M. Ausubel note l'énigme de l'existence d'une telle diversité, affirmant que la réponse réside peut-être dans l'idée que la nature remplit chaque niche et que les espèces rares sont sur le point de bénéficier d'un changement de conditions.

Dans son analyse, Lord May affirme que les avantages pratiques de la découverte taxonomique sont nombreux, citant le développement dans les années 1970 d'une nouvelle souche de riz basée sur un croisement entre des espèces conventionnelles et une autre découverte dans la nature. Le résultat : 30 % de rendement en grains en plus, suivis d'efforts depuis lors pour protéger toutes les variétés sauvages de riz, "ce qui ne peut évidemment être fait que si nous avons les connaissances taxonomiques appropriées".

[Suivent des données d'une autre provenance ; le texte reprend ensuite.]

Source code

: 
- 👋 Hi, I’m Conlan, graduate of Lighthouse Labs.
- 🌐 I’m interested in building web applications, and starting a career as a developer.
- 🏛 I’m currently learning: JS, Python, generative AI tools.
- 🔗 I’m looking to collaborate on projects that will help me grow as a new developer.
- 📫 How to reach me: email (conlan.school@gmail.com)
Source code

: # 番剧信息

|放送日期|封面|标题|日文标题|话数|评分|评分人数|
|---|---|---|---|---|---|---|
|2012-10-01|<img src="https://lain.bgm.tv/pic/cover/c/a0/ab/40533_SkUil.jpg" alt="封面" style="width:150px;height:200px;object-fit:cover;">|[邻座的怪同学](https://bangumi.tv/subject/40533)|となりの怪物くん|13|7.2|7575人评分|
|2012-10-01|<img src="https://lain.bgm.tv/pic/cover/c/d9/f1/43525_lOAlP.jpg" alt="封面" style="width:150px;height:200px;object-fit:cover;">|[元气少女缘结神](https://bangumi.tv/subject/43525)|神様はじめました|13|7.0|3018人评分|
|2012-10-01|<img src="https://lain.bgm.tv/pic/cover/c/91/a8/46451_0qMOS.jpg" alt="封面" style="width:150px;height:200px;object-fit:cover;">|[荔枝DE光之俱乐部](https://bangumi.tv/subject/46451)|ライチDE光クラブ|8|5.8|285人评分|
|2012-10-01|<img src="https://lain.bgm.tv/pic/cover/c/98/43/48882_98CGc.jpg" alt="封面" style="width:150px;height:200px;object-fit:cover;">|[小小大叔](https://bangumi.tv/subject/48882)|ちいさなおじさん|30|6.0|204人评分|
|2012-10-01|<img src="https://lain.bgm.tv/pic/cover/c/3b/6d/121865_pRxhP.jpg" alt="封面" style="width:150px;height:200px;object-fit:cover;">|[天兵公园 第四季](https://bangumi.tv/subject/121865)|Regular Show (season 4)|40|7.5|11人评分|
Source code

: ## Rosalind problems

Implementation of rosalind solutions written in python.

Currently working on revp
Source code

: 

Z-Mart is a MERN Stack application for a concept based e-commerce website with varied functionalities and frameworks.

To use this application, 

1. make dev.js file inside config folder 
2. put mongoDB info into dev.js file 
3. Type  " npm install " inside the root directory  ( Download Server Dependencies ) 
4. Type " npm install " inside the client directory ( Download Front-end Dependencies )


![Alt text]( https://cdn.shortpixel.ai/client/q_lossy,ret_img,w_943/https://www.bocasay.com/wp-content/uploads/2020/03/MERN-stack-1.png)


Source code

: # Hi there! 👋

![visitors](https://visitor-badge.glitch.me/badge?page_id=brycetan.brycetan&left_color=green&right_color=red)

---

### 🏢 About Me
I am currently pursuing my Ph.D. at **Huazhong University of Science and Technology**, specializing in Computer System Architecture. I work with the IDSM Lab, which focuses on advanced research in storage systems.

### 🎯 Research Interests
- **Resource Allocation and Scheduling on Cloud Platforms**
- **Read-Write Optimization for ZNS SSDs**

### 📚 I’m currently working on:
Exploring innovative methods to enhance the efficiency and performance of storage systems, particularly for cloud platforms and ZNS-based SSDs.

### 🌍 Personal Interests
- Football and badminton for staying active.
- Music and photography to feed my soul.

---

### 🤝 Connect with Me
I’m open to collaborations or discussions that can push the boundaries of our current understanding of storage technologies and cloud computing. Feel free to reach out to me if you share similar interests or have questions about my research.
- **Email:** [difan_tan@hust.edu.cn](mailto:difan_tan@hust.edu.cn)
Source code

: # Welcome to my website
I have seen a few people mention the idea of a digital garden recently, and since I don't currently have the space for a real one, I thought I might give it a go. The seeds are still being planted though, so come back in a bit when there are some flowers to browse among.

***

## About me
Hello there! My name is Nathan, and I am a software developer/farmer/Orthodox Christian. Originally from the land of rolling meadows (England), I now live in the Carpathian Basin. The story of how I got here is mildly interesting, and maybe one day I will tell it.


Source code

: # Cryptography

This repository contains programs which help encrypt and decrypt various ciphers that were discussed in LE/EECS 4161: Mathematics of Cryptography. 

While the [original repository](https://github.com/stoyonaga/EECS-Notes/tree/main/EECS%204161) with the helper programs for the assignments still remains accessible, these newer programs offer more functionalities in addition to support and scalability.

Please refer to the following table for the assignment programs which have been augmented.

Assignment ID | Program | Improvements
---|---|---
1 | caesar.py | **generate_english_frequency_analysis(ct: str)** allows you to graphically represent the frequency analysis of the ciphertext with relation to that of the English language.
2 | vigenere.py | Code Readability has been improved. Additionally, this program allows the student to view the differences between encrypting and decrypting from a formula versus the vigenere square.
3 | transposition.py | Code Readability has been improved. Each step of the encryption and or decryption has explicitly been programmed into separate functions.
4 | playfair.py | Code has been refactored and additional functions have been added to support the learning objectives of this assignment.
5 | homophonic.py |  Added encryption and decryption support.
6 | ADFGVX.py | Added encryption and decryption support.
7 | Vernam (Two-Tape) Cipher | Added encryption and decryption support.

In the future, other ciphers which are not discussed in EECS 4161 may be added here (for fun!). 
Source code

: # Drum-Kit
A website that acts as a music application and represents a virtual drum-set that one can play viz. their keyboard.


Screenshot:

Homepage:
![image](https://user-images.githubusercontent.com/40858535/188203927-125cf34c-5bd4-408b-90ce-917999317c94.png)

"Compte tenu des problèmes imminents liés à l'alimentation d'une population mondiale toujours croissante, les avantages potentiels d'une accélération de cette exploration sont clairs."

Sur la base des coûts et des exigences actuels, l'étude suggère que la description de toutes les espèces restantes à l'aide d'approches traditionnelles pourrait nécessiter jusqu'à 1 200 ans de travail par plus de 300 000 taxonomistes pour un coût approximatif de 364 milliards de dollars. Heureusement, de nouvelles techniques telles que le codage à barres ADN réduisent radicalement le coût et le temps nécessaires à l'identification de nouvelles espèces.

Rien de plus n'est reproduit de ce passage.